Ubuntu-based KDE Neon is one the Linux distros we’re most excited for this year — and with good reason.
The distro combines the stability of Ubuntu’s latest LTS foundations with the latest (and, if you want it, bleeding edge) KDE applications and Plasma desktop releases.
It’s a compelling partnership that delivers the best KDE experience I’ve ever tried.
But aside from the foundation KDE Neon doesn’t use any other part of the Ubuntu set-up — though that could be about to change. The distro is looking to bolster its support for Snaps, the next-generation cross-distro packaging format spearheaded by Canonical.
‘Take Back Control’
The FOSDEM 2017 event, held in Brussels, Belgium, last weekend, saw software developers from across the spectrum meet up to share ideas, collaborate, and bump heads. Faces from KDE and KDE Neon were, naturally, present, including Jonathan Riddell, KDE Neon project lead.
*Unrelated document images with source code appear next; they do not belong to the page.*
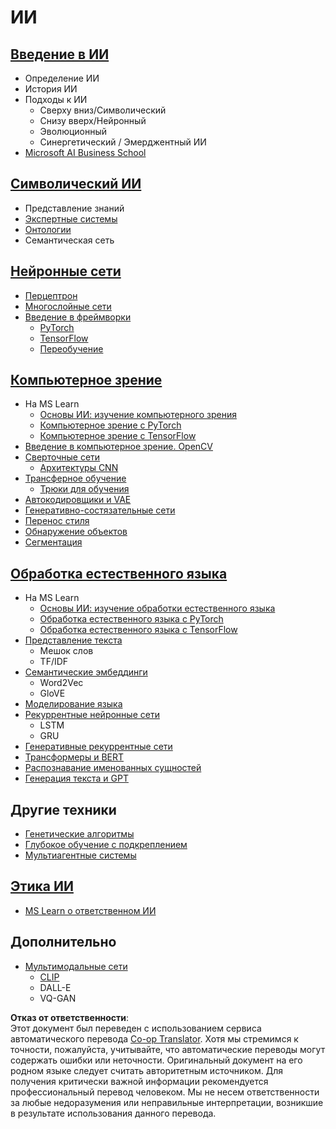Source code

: <!--
CO_OP_TRANSLATOR_METADATA:
{
  "original_hash": "f2f88dbd2debd38e26149b27b1fd272d",
  "translation_date": "2025-08-26T06:52:16+00:00",
  "source_file": "etc/Mindmap.md",
  "language_code": "ru"
}
-->
# ИИ

## [Введение в ИИ](https://github.com/microsoft/AI-For-Beginners/blob/main/lessons/1-Intro/README.md)
 - Определение ИИ
 - История ИИ
 - Подходы к ИИ
     - Сверху вниз/Символический
     - Снизу вверх/Нейронный
     - Эволюционный
     - Синергетический / Эмерджентный ИИ
 - [Microsoft AI Business School](https://www.microsoft.com/ai/ai-business-school/?WT.mc_id=academic-77998-cacaste)

## [Символический ИИ](https://github.com/microsoft/AI-For-Beginners/blob/main/lessons/2-Symbolic/README.md)
 - Представление знаний
 - [Экспертные системы](https://github.com/microsoft/AI-For-Beginners/blob/main/lessons/2-Symbolic/Animals.ipynb)
 - [Онтологии](https://github.com/microsoft/AI-For-Beginners/blob/main/lessons/2-Symbolic/FamilyOntology.ipynb)
 - Семантическая сеть

## [Нейронные сети](https://github.com/microsoft/AI-For-Beginners/blob/main/lessons/3-NeuralNetworks/README.md)
 - [Перцептрон](https://github.com/microsoft/AI-For-Beginners/blob/main/lessons/3-NeuralNetworks/03-Perceptron/README.md)
 - [Многослойные сети](https://github.com/microsoft/AI-For-Beginners/blob/main/lessons/3-NeuralNetworks/04-OwnFramework/README.md)
 - [Введение в фреймворки](https://github.com/microsoft/AI-For-Beginners/blob/main/lessons/3-NeuralNetworks/05-Frameworks/README.md)
   - [PyTorch](https://github.com/microsoft/AI-For-Beginners/blob/main/lessons/3-NeuralNetworks/05-Frameworks/IntroPyTorch.ipynb)
   - [TensorFlow](https://github.com/microsoft/AI-For-Beginners/blob/main/lessons/3-NeuralNetworks/05-Frameworks/IntroKerasTF.md)
   - [Переобучение](https://github.com/microsoft/AI-For-Beginners/blob/main/lessons/3-NeuralNetworks/05-Frameworks/Overfitting.md)

## [Компьютерное зрение](https://github.com/microsoft/AI-For-Beginners/blob/main/lessons/4-ComputerVision/README.md)
 - На MS Learn
    - [Основы ИИ: изучение компьютерного зрения](https://docs.microsoft.com/learn/paths/explore-computer-vision-microsoft-azure/?WT.mc_id=academic-77998-cacaste)
    - [Компьютерное зрение с PyTorch](https://docs.microsoft.com/learn/modules/intro-computer-vision-pytorch/?WT.mc_id=academic-77998-cacaste)
    - [Компьютерное зрение с TensorFlow](https://docs.microsoft.com/learn/modules/intro-computer-vision-TensorFlow/?WT.mc_id=academic-77998-cacaste)
 - [Введение в компьютерное зрение. OpenCV](https://github.com/microsoft/AI-For-Beginners/blob/main/lessons/4-ComputerVision/06-IntroCV/README.md)
 - [Сверточные сети](https://github.com/microsoft/AI-For-Beginners/blob/main/lessons/4-ComputerVision/07-ConvNets/README.md)
   - [Архитектуры CNN](https://github.com/microsoft/AI-For-Beginners/blob/main/lessons/4-ComputerVision/07-ConvNets/CNN_Architectures.md)
 - [Трансферное обучение](https://github.com/microsoft/AI-For-Beginners/blob/main/lessons/4-ComputerVision/08-TransferLearning/README.md)
   - [Трюки для обучения](https://github.com/microsoft/AI-For-Beginners/blob/main/lessons/4-ComputerVision/08-TransferLearning/TrainingTricks.md)
 - [Автокодировщики и VAE](https://github.com/microsoft/AI-For-Beginners/blob/main/lessons/4-ComputerVision/09-Autoencoders/README.md)
 - [Генеративно-состязательные сети](https://github.com/microsoft/AI-For-Beginners/blob/main/lessons/4-ComputerVision/10-GANs/README.md)
 - [Перенос стиля](https://github.com/microsoft/AI-For-Beginners/blob/main/lessons/4-ComputerVision/10-GANs/StyleTransfer.ipynb)
 - [Обнаружение объектов](https://github.com/microsoft/AI-For-Beginners/blob/main/lessons/4-ComputerVision/11-ObjectDetection/README.md)
 - [Сегментация](https://github.com/microsoft/AI-For-Beginners/blob/main/lessons/4-ComputerVision/12-Segmentation/README.md)
 
## [Обработка естественного языка](https://github.com/microsoft/AI-For-Beginners/blob/main/lessons/5-NLP/README.md)
 - На MS Learn
    - [Основы ИИ: изучение обработки естественного языка](https://docs.microsoft.com/learn/paths/explore-natural-language-processing/?WT.mc_id=academic-77998-cacaste)
    - [Обработка естественного языка с PyTorch](https://docs.microsoft.com/learn/modules/intro-natural-language-processing-pytorch/?WT.mc_id=academic-77998-cacaste)
    - [Обработка естественного языка с TensorFlow](https://docs.microsoft.com/learn/modules/intro-natural-language-processing-TensorFlow/?WT.mc_id=academic-77998-cacaste)
 - [Представление текста](https://github.com/microsoft/AI-For-Beginners/blob/main/lessons/5-NLP/13-TextRep/README.md)
    - Мешок слов
    - TF/IDF
 - [Семантические эмбеддинги](https://github.com/microsoft/AI-For-Beginners/blob/main/lessons/5-NLP/14-Embeddings/README.md)
    - Word2Vec
    - GloVE
 - [Моделирование языка](https://github.com/microsoft/AI-For-Beginners/blob/main/lessons/5-NLP/15-LanguageModeling)
 - [Рекуррентные нейронные сети](https://github.com/microsoft/AI-For-Beginners/blob/main/lessons/5-NLP/16-RNN/README.md)
     - LSTM
     - GRU
 - [Генеративные рекуррентные сети](https://github.com/microsoft/AI-For-Beginners/blob/main/lessons/5-NLP/17-GenerativeNetworks/README.md)
 - [Трансформеры и BERT](https://github.com/microsoft/AI-For-Beginners/blob/main/lessons/5-NLP/18-Transformers/README.md)
 - [Распознавание именованных сущностей](https://github.com/microsoft/AI-For-Beginners/blob/main/lessons/5-NLP/19-NER/README.md)
 - [Генерация текста и GPT](https://github.com/microsoft/AI-For-Beginners/blob/main/lessons/5-NLP/20-LanguageModels/README.md)

## Другие техники
 - [Генетические алгоритмы](https://github.com/microsoft/AI-For-Beginners/blob/main/lessons/6-Other/21-GeneticAlgorithms/README.md)
 - [Глубокое обучение с подкреплением](https://github.com/microsoft/AI-For-Beginners/blob/main/lessons/6-Other/22-DeepRL/README.md)
 - [Мультиагентные системы](https://github.com/microsoft/AI-For-Beginners/blob/main/lessons/6-Other/23-MultiagentSystems/README.md)

## [Этика ИИ](https://github.com/microsoft/AI-For-Beginners/blob/main/lessons/7-Ethics/README.md)
 - [MS Learn о ответственном ИИ](https://docs.microsoft.com/learn/paths/responsible-ai-business-principles/?WT.mc_id=academic-77998-cacaste)

## Дополнительно
 - [Мультимодальные сети](https://github.com/microsoft/AI-For-Beginners/blob/main/lessons/X-Extras/X1-MultiModal/README.md)
   - [CLIP](https://github.com/microsoft/AI-For-Beginners/blob/main/lessons/X-Extras/X1-MultiModal/Clip.ipynb)
   - DALL-E
   - VQ-GAN

**Отказ от ответственности**:  
Этот документ был переведен с использованием сервиса автоматического перевода [Co-op Translator](https://github.com/Azure/co-op-translator). Хотя мы стремимся к точности, пожалуйста, учитывайте, что автоматические переводы могут содержать ошибки или неточности. Оригинальный документ на его родном языке следует считать авторитетным источником. Для получения критически важной информации рекомендуется профессиональный перевод человеком. Мы не несем ответственности за любые недоразумения или неправильные интерпретации, возникшие в результате использования данного перевода.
‘We want to work with what works best for users’
Jonathan Riddell, speaking at FOSDEM, in a short interview with Ken Fallon of Hacker Public Radio, explained more about how Snaps and Flatpak feed in to the Neon project vision.
“One of the ideas with KDE Neon is that we can, to coin a phrase, ‘take back control’ and we’re not reliant on some third party to ship our software,”
“KDE is building all the KDE software directly within our Neon continuous-integration system, directly from Git or directly from releases, depending on whether you want a stable or developer edition. It’s the easiest way to run our software. We’re no longer dependent on third parties and can do our own things, and people can get it directly the minute we release it”.
Snaps, along with other next-gen packaging formats like Flatpak, are perfectly positioned to help Neon deliver on this ambition.
“We build all our own packages. One of the things […] we’re demonstrating here is one of the new package formats that are cross distro.”
‘KDE Snap apps will run on any Linux distro’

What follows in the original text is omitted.